Identical (ID, comparable) sales excluding fuel grew 1.9%, which was roughly in-line with estimates. ID sales have grown in the 1.5-2.0% range for five straight quarters.
For fiscal 2020 (ending January), Kroger guided adjusted EPS up 4% at the midpoint to $2.15-2.25 and ID sales excluding fuel up 2.0-2.25%. Sales guidance came in toward the high end of expectations while earnings guidance just missed analyst forecasts.
Kroger said the grocery business will improve throughout the year. Management has a clear path to achieve $400 mln in incremental FIFO operating profit growth and $6.5 bln in cumulative Restock cash flow by the end of 2020.

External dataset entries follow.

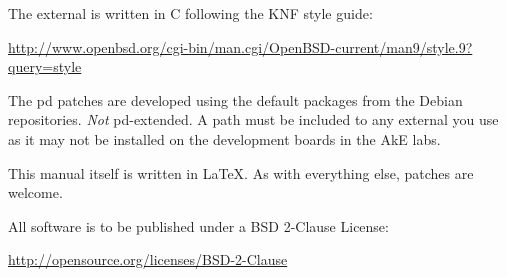 \documentclass{article}
\begin{document}
	The external is written in C following the KNF style guide: 
	
	\url{http://www.openbsd.org/cgi-bin/man.cgi/OpenBSD-current/man9/style.9?query=style}\medskip

	The pd patches are developed using the default packages from the Debian 
	repositories. \emph{Not} pd-extended. A path must be included to any 
	external you use as it may not be installed on the development boards in 
	the AkE labs.\medskip

	This manual itself is written in \LaTeX. As with everything else, patches 
	are welcome.\medskip

	All software is to be published under a BSD 2-Clause License:

	\url{http://opensource.org/licenses/BSD-2-Clause}
\end{document}
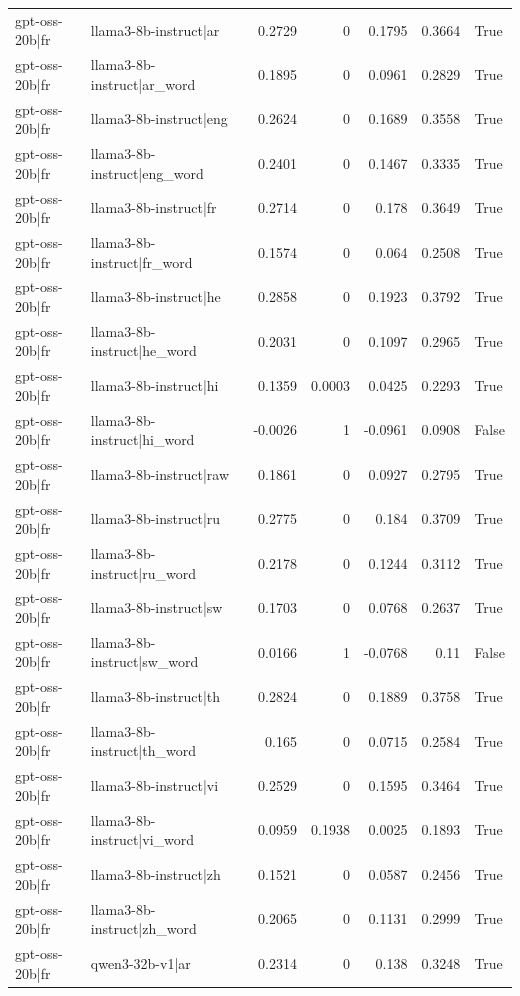\begin{table}
\begin{tabular}{l l r r r r l}
gpt-oss-20b|fr & llama3-8b-instruct|ar & 0.2729 & 0 & 0.1795 & 0.3664 & True \\
gpt-oss-20b|fr & llama3-8b-instruct|ar_word & 0.1895 & 0 & 0.0961 & 0.2829 & True \\
gpt-oss-20b|fr & llama3-8b-instruct|eng & 0.2624 & 0 & 0.1689 & 0.3558 & True \\
gpt-oss-20b|fr & llama3-8b-instruct|eng_word & 0.2401 & 0 & 0.1467 & 0.3335 & True \\
gpt-oss-20b|fr & llama3-8b-instruct|fr & 0.2714 & 0 & 0.178 & 0.3649 & True \\
gpt-oss-20b|fr & llama3-8b-instruct|fr_word & 0.1574 & 0 & 0.064 & 0.2508 & True \\
gpt-oss-20b|fr & llama3-8b-instruct|he & 0.2858 & 0 & 0.1923 & 0.3792 & True \\
gpt-oss-20b|fr & llama3-8b-instruct|he_word & 0.2031 & 0 & 0.1097 & 0.2965 & True \\
gpt-oss-20b|fr & llama3-8b-instruct|hi & 0.1359 & 0.0003 & 0.0425 & 0.2293 & True \\
gpt-oss-20b|fr & llama3-8b-instruct|hi_word & -0.0026 & 1 & -0.0961 & 0.0908 & False \\
gpt-oss-20b|fr & llama3-8b-instruct|raw & 0.1861 & 0 & 0.0927 & 0.2795 & True \\
gpt-oss-20b|fr & llama3-8b-instruct|ru & 0.2775 & 0 & 0.184 & 0.3709 & True \\
gpt-oss-20b|fr & llama3-8b-instruct|ru_word & 0.2178 & 0 & 0.1244 & 0.3112 & True \\
gpt-oss-20b|fr & llama3-8b-instruct|sw & 0.1703 & 0 & 0.0768 & 0.2637 & True \\
gpt-oss-20b|fr & llama3-8b-instruct|sw_word & 0.0166 & 1 & -0.0768 & 0.11 & False \\
gpt-oss-20b|fr & llama3-8b-instruct|th & 0.2824 & 0 & 0.1889 & 0.3758 & True \\
gpt-oss-20b|fr & llama3-8b-instruct|th_word & 0.165 & 0 & 0.0715 & 0.2584 & True \\
gpt-oss-20b|fr & llama3-8b-instruct|vi & 0.2529 & 0 & 0.1595 & 0.3464 & True \\
gpt-oss-20b|fr & llama3-8b-instruct|vi_word & 0.0959 & 0.1938 & 0.0025 & 0.1893 & True \\
gpt-oss-20b|fr & llama3-8b-instruct|zh & 0.1521 & 0 & 0.0587 & 0.2456 & True \\
gpt-oss-20b|fr & llama3-8b-instruct|zh_word & 0.2065 & 0 & 0.1131 & 0.2999 & True \\
gpt-oss-20b|fr & qwen3-32b-v1|ar & 0.2314 & 0 & 0.138 & 0.3248 & True \\

\end{tabular}
\end{table}
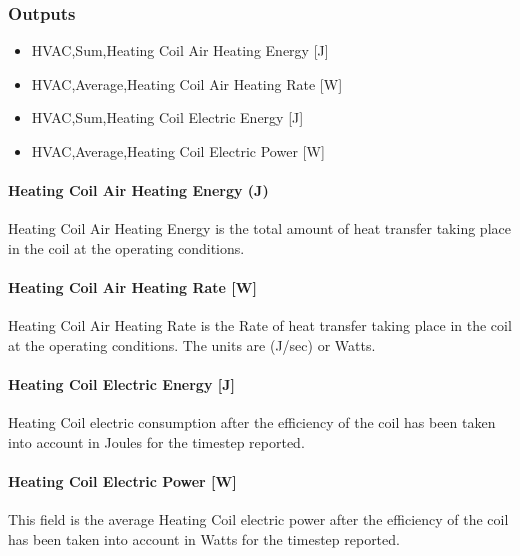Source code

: \subsubsection{Outputs}\label{outputs-2-011}

\begin{itemize}
\item
  HVAC,Sum,Heating Coil Air Heating Energy {[}J{]}
\item
  HVAC,Average,Heating Coil Air Heating Rate {[}W{]}
\item
  HVAC,Sum,Heating Coil Electric Energy {[}J{]}
\item
  HVAC,Average,Heating Coil Electric Power {[}W{]}
\end{itemize}

\paragraph{Heating Coil Air Heating Energy (J)}\label{heating-coil-air-heating-energy-j}

Heating Coil Air Heating Energy is the total amount of heat transfer taking place in the coil at the operating conditions.

\paragraph{Heating Coil Air Heating Rate {[}W{]}}\label{heating-coil-air-heating-rate-w}

Heating Coil Air Heating Rate is the Rate of heat transfer taking place in the coil at the operating conditions. The units are (J/sec) or Watts.

\paragraph{Heating Coil Electric Energy {[}J{]}}\label{heating-coil-electric-energy-j}

Heating Coil electric consumption after the efficiency of the coil has been taken into account in Joules for the timestep reported.

\paragraph{Heating Coil Electric Power {[}W{]}}\label{heating-coil-electric-power-w}

This field is the average Heating Coil electric power after the efficiency of the coil has been taken into account in Watts for the timestep reported.

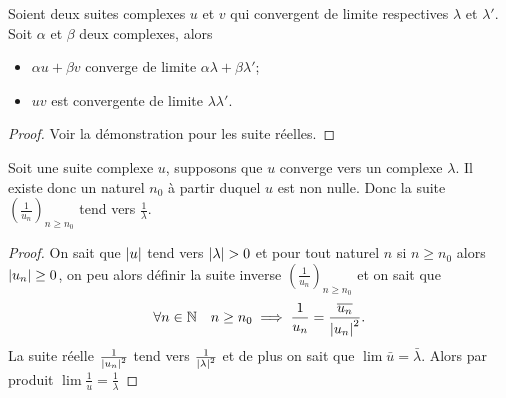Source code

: \begin{prop}
  Soient deux suites complexes $u$ et $v$ qui convergent de limite respectives $\lambda$ et $\lambda'$. Soit $\alpha$ et $\beta$ deux complexes, alors
  \begin{itemize}
  \item $\alpha u + \beta v$ converge de limite $\alpha \lambda + \beta \lambda'$;
  \item $uv$ est convergente de limite $\lambda \lambda'$.
  \end{itemize}
\end{prop}
\begin{proof} Voir la démonstration pour les suite réelles.
\end{proof}
\begin{prop}
  Soit une suite complexe $u$, supposons que $u$ converge vers un complexe $\lambda$. Il existe donc un naturel $n_0$ à partir duquel $u$ est non nulle. Donc la suite $\left(\frac{1}{u_n}\right)_{n \geq n_0}$ tend vers $\frac{1}{\lambda}$.
\end{prop}
\begin{proof}
  On sait que $\left\lvert u\right\rvert$ tend vers $\left\lvert\lambda\right\rvert>0$ et pour tout naturel $n$ si $n \geq n_0$ alors $\left\lvert u_n\right\rvert \geq 0$, on peu alors définir la suite inverse $\left(\frac{1}{u_n}\right)_{n \geq n_0}$ et on sait que
  \begin{equation}
    \forall n \in \mathbb{N} \quad n \geq n_0 \implies \frac{1}{u_n}=\frac{\overline{u_n}}{\left\lvert u_n\right\rvert^2}.
  \end{equation}
La suite réelle $\frac{1}{\left\lvert u_n\right\rvert^2}$ tend vers $\frac{1}{\left\lvert\lambda\right\rvert^2}$ et de plus on sait que $\lim \bar{u}=\bar{\lambda}$. Alors par produit $\lim \frac{1}{u}=\frac{1}{\lambda}$
\end{proof}

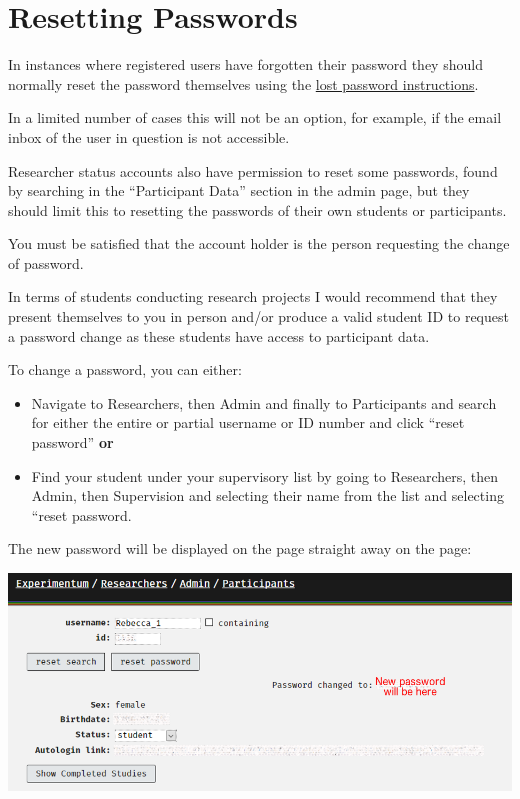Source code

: \documentclass[]{book}
\begin{document}
\section*{Resetting Passwords}\label{resetting-passwords}

In instances where registered users have forgotten their password they
should normally reset the password themselves using the
\protect\hyperlink{lost_password}{lost password instructions}.

In a limited number of cases this will not be an option, for example, if
the email inbox of the user in question is not accessible.

Researcher status accounts also have permission to reset some passwords,
found by searching in the ``Participant Data'' section in the admin
page, but they should limit this to resetting the passwords of their own
students or participants.

\begin{danger}
You must be satisfied that the account holder is the person requesting
the change of password.

In terms of students conducting research projects I would recommend that
they present themselves to you in person and/or produce a valid student
ID to request a password change as these students have access to
participant data.
\end{danger}

To change a password, you can either:

\begin{itemize}
\item
  Navigate to Researchers, then Admin and finally to Participants and
  search for either the entire or partial username or ID number and
  click ``reset password'' \textbf{or}
\item
  Find your student under your supervisory list by going to Researchers,
  then Admin, then Supervision and selecting their name from the list
  and selecting ``reset password.
\end{itemize}

The new password will be displayed on the page straight away on the
page:

\includegraphics{images/screenshots/reset_password.png}
\end{document}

Kroger continues to focus on Restock Kroger initiatives in order to stave off secular headwinds in the grocery business. Over the last year, the company announced partnerships to create customer value, including with Home Chef, Microsoft, Nuro, Ocado, and Walgreens. Meanwhile, alternative profit streams Media and Kroger Personal Finance beat ambitious operating profit goals.
Still, investments in digital endeavors have weighed on profitability. On the call, analysts were mostly disappointed with results and guidance.
Management noted that earnings came in toward the high end of the company's original range last year. The robust fuel margins from last year will become a headwind and digital investments would come down a bit.
Kroger's efforts to innovate are obfuscating the company's financials. Analysts requested more disclosures around profitability for its core business and the impacts of its ancillary ventures. That seems possible as Gary Millerchip is set to take over as CFO after Mike Shlotman retires next month after 77 quarters with the company.
Kroger will forego share repurchases until it returns to its target leverage ratio range of 2.3-2.5x (net debt/adjusted EBITDA) vs. 2.83x currently.
With a $20 bln market capitalization, the stock trades at ~12x and ~7x EV/EBITDA, which represents a one turn discount to Target (TGT).